Moonsun startled. “I—uh... I’m looking for someone,” he said. “I don’t know what you mean by dark and depraved. It seems like a lovely place to find oneself.”
“Perhaps,” said the old man. “But one can get up to no end of trouble in a place like this pretty quickly.”
Moonsun moved his hand to the haft of his short sword. The hairs on the back of his neck stood up.
“No no, son, you don’t have to worry about this old man. I mean you no harm, and any harm I could do to a young buck such as yourself has long fled my grasp. I was simply inquiring as to your position among things. You know, making small-talk as they say.”
Moonsun relaxed. He looked back at the doors as a giant of a man entered, looking pissed off, and then met a bunny and a puppy in the roundway and rolled onto his belly for a scratch. “Yes,” said the boy. “This place can be strange. But sometimes I think strange is just something one’s not used to. The world is full of difference, but at the heart of it all we’re all really the same.”
“This is the view of an optimist,” said the old man, scooting his chair closer.
“I guess I’m that.”
“You are boy, you are, and it’s marvelous to see such a positive outlook these days. You give me goosebumps.”
Moonsun put his hand back on the haft of his sword in an exaggerated gesture, and both men laughed like they were children for a moment. Then they were silent for another moment, both thinking of some far off memory, some place beyond this one. The old man placed a feeble hand on Moonsun’s shoulder.
“I’m looking for a girl,” said Moonsun.
“A girl, eh?” said the old man. “Just any girl, or a certain one? You look like a man looking for a certain one if I’d have to guess.”
“She’s a Miqo’te,” he said. “She...she...well, I’ll not bore you with the details, but suffice it to say she is the loveliest creature I’ve ever laid eyes on.”
“There are plenty of lovely creatures here and there,” said the old man. “If you don’t find her I could maybe help you procure another.”
“Thank you sir, but I’m not interested in another,” Moonsun said. “She’s more than beautiful. There’s something else, a fire. I can’t put my finger on it.”
“My my then. We must find this one,” said the old man. “Has she a name?”
Moonsun frowned. He leaned closer to the old man feeling comfortable now, and said: “I didn’t get her name. I should have, but I didn’t.”
The old man pulled a small black sketchbook from his tunic, scooted closer to Moonsun, and opened it so they could both see. “I’m an artist,” he said. “Perhaps I could draw a likeness of her, or perhaps I’ve already done so. Here, look at these and see if she is there.”
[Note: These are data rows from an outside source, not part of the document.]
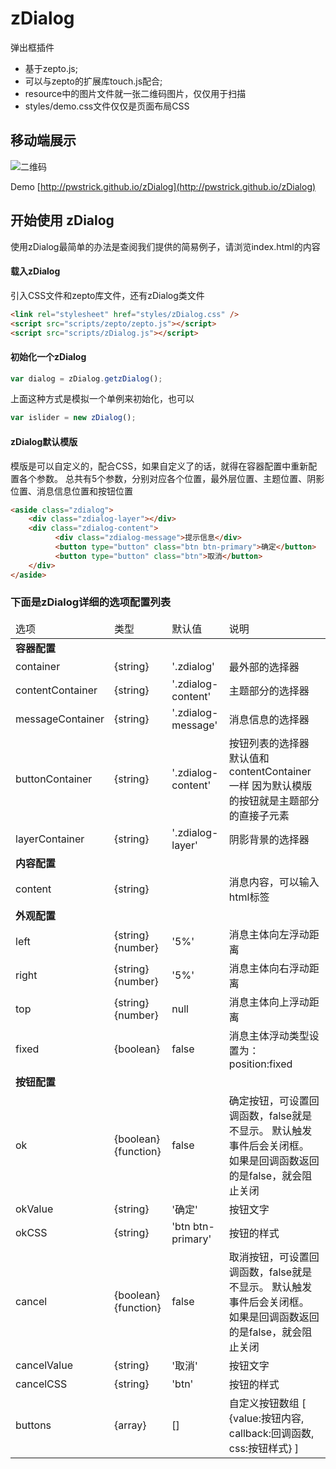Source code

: # zDialog
弹出框插件

- 基于zepto.js;
- 可以与zepto的扩展库touch.js配合;
- resource中的图片文件就一张二维码图片，仅仅用于扫描
- styles/demo.css文件仅仅是页面布局CSS

## 移动端展示
![二维码](http://pwstrick.github.io/zDialog/resource/qrcode1.png) 

Demo [http://pwstrick.github.io/zDialog](http://pwstrick.github.io/zDialog)

## 开始使用 zDialog

使用zDialog最简单的办法是查阅我们提供的简易例子，请浏览index.html的内容

#### 载入zDialog

引入CSS文件和zepto库文件，还有zDialog类文件
``` html
<link rel="stylesheet" href="styles/zDialog.css" />
<script src="scripts/zepto/zepto.js"></script>
<script src="scripts/zDialog.js"></script>
```

#### 初始化一个zDialog

``` javascript
var dialog = zDialog.getzDialog();
```

上面这种方式是模拟一个单例来初始化，也可以

``` javascript
var islider = new zDialog();
```

#### zDialog默认模版
模版是可以自定义的，配合CSS，如果自定义了的话，就得在容器配置中重新配置各个参数。
总共有5个参数，分别对应各个位置，最外层位置、主题位置、阴影位置、消息信息位置和按钮位置
``` html
<aside class="zdialog">
	<div class="zdialog-layer"></div>
	<div class="zdialog-content">
		  <div class="zdialog-message">提示信息</div>
		  <button type="button" class="btn btn-primary">确定</button>
		  <button type="button" class="btn">取消</button>
	</div>
</aside>
```

### 下面是zDialog详细的选项配置列表
<table>
<thead>
    <tr>
        <td>选项</td>
        <td>类型</td>
        <td>默认值</td>
        <td>说明</td>
    </tr>
</thead>
<tbody>
    <tr>
        <td colspan="4"><b>容器配置</b></td>
    </tr>
    <tr>
        <td>container</td>
        <td>{string}</td>
        <td>'.zdialog'</td>
        <td>最外部的选择器</td>
    </tr>
    <tr>
        <td>contentContainer</td>
        <td>{string}</td>
        <td>'.zdialog-content'</td>
        <td>主题部分的选择器</td>
    </tr>
    <tr>
        <td>messageContainer</td>
        <td>{string}</td>
        <td>'.zdialog-message'</td>
        <td>消息信息的选择器</td>
    </tr>
    <tr>
        <td>buttonContainer</td>
        <td>{string}</td>
        <td>'.zdialog-content'</td>
        <td>按钮列表的选择器
        默认值和contentContainer一样
        因为默认模版的按钮就是主题部分的直接子元素</td>
    </tr>
    <tr>
        <td>layerContainer</td>
        <td>{string}</td>
        <td>'.zdialog-layer'</td>
        <td>阴影背景的选择器</td>
    </tr>
    <tr>
        <td colspan="4"><b>内容配置</b></td>
    </tr>
    <tr>
        <td>content</td>
        <td>{string}</td>
        <td></td>
        <td>消息内容，可以输入html标签</td>
    </tr>
    <tr>
        <td colspan="4"><b>外观配置</b></td>
    </tr>
    <tr>
        <td>left</td>
        <td>{string}
        {number}</td>
        <td>'5%'</td>
        <td>消息主体向左浮动距离</td>
    </tr>
    <tr>
        <td>right</td>
        <td>{string}
        {number}</td>
        <td>'5%'</td>
        <td>消息主体向右浮动距离</td>
    </tr>
    <tr>
        <td>top</td>
        <td>{string}
        {number}</td>
        <td>null</td>
        <td>消息主体向上浮动距离</td>
    </tr>
    <tr>
        <td>fixed</td>
        <td>{boolean}</td>
        <td>false</td>
        <td>消息主体浮动类型设置为：position:fixed</td>
    </tr>
    <tr>
        <td colspan="4"><b>按钮配置</b></td>
    </tr>
    <tr>
        <td>ok</td>
        <td>{boolean}
        {function}</td>
        <td>false</td>
        <td>确定按钮，可设置回调函数，false就是不显示。
        默认触发事件后会关闭框。
        如果是回调函数返回的是false，就会阻止关闭
        </td>
    </tr>
    <tr>
        <td>okValue</td>
        <td>{string}</td>
        <td>'确定'</td>
        <td>按钮文字</td>
    </tr>
    <tr>
        <td>okCSS</td>
        <td>{string}</td>
        <td>'btn btn-primary'</td>
        <td>按钮的样式</td>
    </tr>
    <tr>
        <td>cancel</td>
        <td>{boolean}
        {function}</td>
        <td>false</td>
        <td>取消按钮，可设置回调函数，false就是不显示。
        默认触发事件后会关闭框。
        如果是回调函数返回的是false，就会阻止关闭
        </td>
    </tr>
    <tr>
        <td>cancelValue</td>
        <td>{string}</td>
        <td>'取消'</td>
        <td>按钮文字</td>
    </tr>
    <tr>
        <td>cancelCSS</td>
        <td>{string}</td>
        <td>'btn'</td>
        <td>按钮的样式</td>
    </tr>
    <tr>
        <td>buttons</td>
        <td>{array}</td>
        <td>[]</td>
        <td>自定义按钮数组
        [
          {value:按钮内容, callback:回调函数, css:按钮样式}
        ]
        </td>
    </tr>
</tbody>
</table>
Moonsun scrolled through the pages. The old man had an eye for beauty, that was for sure. There were pictures of beautiful women of every race, on every page. Although, in the end none of them were her. The old man patted his back in sympathy and offered to buy him another drink. He stood from the table with obvious effort and turned directly into the blade of a curved knife, attached to a thin arm which was attached to a beautifully supple shoulder, which rose up a long neck to a jaw that opened and said: “this old man has been pick-pocketing you for twenty minutes. I was going to let him but something in me decided enough was enough. Go on, check your pockets.”
It was her. She stood plainly, but resolutely before the pair. “Go on then. Check your pockets.”
Moonsun checked his pockets and found them all empty. His Gil pouch, his watch, his compass, and a dagger given to him by his father, all gone.
“I’m going to recommend you place everything on the table,” she said to the old man. The old man shook a little and complied. He dropped all of his gains in the middle of the large oak circle and then slipped away like a man much younger than he looked.
Moonsun was astonished and jubilant. “How did you—? I mean, where did you—?”
The woman sat down in a chair to his left. “My name is Joon,” she said.
“My name is Park Moonsun,” said Moonsun. “I’m more than pleased to make your acquaintance.”